Wang Jin, Vice President of the Qinghai Province Cardiovascular and Cerebrovascular Disease Specialist Hospital, who had worked with Wu told Qinghai Daily that when talking with the workers, Wu always used the simplest language possible to explain medical knowhow to enhance their understanding. The same methodology applied to the pamphlets he drafted.
Wu also suggested building toilets with heating connected to the workers' dormitories to avoid them catching a cold, which could potentially develop into life-threatening high-altitude pulmonary edema.
Thanks to Wu's efforts, none of the 140,000 construction workers died of altitude sickness during the five-year construction process.
Breaking bones and barriers
As Wu had to travel through rugged roads amid high mountains and grasslands during field trips on the plateau, he encountered multiple accidents and suffered no fewer than 14 fractured bones.
In the most serious accident, his car fell off a cliff. Although Wu survived the accident, both his legs were broken, so were four of his ribs, with one almost piercing his heart.

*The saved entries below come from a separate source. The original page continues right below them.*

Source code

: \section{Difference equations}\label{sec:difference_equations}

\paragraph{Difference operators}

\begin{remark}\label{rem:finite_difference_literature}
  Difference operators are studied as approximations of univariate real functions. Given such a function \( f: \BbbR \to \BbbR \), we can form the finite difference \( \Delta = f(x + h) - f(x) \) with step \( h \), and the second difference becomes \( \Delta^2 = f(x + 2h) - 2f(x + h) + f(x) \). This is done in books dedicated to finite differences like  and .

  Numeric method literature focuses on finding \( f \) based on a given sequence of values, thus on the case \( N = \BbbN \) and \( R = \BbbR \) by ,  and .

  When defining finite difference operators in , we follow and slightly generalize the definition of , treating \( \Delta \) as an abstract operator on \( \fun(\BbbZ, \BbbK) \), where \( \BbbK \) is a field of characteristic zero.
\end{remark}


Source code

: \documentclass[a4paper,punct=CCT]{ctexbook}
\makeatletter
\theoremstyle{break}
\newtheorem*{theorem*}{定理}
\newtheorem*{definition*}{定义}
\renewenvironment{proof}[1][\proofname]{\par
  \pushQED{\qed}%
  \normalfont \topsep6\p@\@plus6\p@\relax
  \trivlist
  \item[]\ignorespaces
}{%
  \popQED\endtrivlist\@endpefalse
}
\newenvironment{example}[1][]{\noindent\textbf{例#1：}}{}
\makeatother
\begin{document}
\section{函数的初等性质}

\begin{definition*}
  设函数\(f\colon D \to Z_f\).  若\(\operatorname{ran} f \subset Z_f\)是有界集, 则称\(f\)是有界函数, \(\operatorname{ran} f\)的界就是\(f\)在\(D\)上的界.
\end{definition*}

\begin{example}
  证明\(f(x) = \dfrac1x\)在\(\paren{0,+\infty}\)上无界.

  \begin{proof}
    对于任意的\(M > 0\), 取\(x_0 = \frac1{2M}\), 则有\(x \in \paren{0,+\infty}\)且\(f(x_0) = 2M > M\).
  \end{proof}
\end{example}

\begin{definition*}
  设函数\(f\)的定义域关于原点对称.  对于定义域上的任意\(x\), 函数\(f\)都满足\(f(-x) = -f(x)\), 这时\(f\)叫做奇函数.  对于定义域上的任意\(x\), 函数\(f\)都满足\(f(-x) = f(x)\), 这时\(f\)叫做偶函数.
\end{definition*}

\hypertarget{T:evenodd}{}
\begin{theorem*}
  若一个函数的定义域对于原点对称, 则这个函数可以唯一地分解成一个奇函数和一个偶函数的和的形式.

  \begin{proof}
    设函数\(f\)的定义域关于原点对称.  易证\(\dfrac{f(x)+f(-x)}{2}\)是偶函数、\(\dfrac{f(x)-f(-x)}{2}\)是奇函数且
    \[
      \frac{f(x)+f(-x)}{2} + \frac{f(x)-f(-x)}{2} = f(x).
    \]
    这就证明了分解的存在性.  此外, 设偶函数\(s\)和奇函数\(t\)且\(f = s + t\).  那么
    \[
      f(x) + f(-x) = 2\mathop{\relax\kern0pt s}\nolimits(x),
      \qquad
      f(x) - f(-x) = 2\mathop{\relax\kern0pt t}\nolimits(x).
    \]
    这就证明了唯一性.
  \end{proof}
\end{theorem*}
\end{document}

In 1992, his research institute built the largest comprehensive hypobaric-hyperbaric chamber in China which was able to simulate air pressure at altitude ranging from 12,000 meters above sea level to 30 meters below sea level. Wu volunteered to enter the cabin for the first human experiment which simulated the air pressure at an altitude of 8,000 meters. "Since it was designed by me, I should be the first one to enter the cabin," Wu explained.
However, as the staff operating the cabin lacked experience, it was decompressed too fast, leading to a ruptured eardrum for Wu and seriously impaired hearing.
Moreover, longtime exposure to the ultraviolet rays whilst traveling the plateau caused Wu to have cataracts.
Physical and mental hardships aside, Wu has chosen to stay on the plateau as he believes, "Altitude medicine research can only be done on the Qinghai-Tibet Plateau. This is the root of my research as well as my career and life."
Now, although already in his 80s and living with a pacemaker, Wu is still working nonstop. Last December, his book entitled Wu Tianyi Altitude Medicine, which he had spent three years writing in spite of his poor eyesight, was published. The 3.4-million-character work is an anthology of his research results over the past decades, and a new career high.